#### What is expected:
Given the entries that follow, write out exactly the lines starting at the one containing "- ROADMAP.md" and ending at the one containing "- Deleted: freqtrade_clean_old/", both ends included, and only those.

*** Supplied records

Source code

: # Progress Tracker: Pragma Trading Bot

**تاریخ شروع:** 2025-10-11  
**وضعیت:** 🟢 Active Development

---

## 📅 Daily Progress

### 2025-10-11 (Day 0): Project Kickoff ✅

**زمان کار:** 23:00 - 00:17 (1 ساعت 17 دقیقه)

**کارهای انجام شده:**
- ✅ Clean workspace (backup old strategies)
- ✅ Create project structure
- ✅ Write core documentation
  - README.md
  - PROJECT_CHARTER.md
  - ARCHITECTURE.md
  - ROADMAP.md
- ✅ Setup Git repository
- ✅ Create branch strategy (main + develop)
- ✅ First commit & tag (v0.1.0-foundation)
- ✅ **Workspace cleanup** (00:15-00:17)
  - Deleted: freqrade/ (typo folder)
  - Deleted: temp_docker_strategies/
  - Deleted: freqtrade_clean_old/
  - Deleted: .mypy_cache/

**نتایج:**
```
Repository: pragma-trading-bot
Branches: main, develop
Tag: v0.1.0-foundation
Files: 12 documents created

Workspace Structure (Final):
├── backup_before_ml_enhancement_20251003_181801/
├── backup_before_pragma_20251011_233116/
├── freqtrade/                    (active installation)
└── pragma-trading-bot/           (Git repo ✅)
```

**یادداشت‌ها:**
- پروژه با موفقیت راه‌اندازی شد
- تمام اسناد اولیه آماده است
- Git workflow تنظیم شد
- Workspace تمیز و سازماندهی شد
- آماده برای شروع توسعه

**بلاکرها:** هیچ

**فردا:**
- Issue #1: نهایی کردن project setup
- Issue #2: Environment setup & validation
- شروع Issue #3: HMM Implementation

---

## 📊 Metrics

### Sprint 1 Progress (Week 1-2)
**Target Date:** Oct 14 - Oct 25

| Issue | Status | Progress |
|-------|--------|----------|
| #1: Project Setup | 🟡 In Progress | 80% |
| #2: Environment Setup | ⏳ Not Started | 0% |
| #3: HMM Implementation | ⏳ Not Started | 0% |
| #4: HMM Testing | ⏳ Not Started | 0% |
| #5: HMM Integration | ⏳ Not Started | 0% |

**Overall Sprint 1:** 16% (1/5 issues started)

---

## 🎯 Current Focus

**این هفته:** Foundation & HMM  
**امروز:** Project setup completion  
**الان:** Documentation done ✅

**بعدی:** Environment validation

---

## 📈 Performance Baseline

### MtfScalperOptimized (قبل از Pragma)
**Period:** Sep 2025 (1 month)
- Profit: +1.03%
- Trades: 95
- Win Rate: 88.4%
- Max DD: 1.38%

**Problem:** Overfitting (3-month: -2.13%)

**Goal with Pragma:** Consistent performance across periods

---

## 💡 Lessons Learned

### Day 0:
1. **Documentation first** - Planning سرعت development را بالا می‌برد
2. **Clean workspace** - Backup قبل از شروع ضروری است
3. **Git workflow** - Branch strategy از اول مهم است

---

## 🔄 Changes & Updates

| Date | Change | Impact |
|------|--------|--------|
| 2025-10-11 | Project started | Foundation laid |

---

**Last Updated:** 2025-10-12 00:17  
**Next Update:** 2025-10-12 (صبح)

******

#### Solution to the problem:
  - ROADMAP.md
- ✅ Setup Git repository
- ✅ Create branch strategy (main + develop)
- ✅ First commit & tag (v0.1.0-foundation)
- ✅ **Workspace cleanup** (00:15-00:17)
  - Deleted: freqrade/ (typo folder)
  - Deleted: temp_docker_strategies/
  - Deleted: freqtrade_clean_old/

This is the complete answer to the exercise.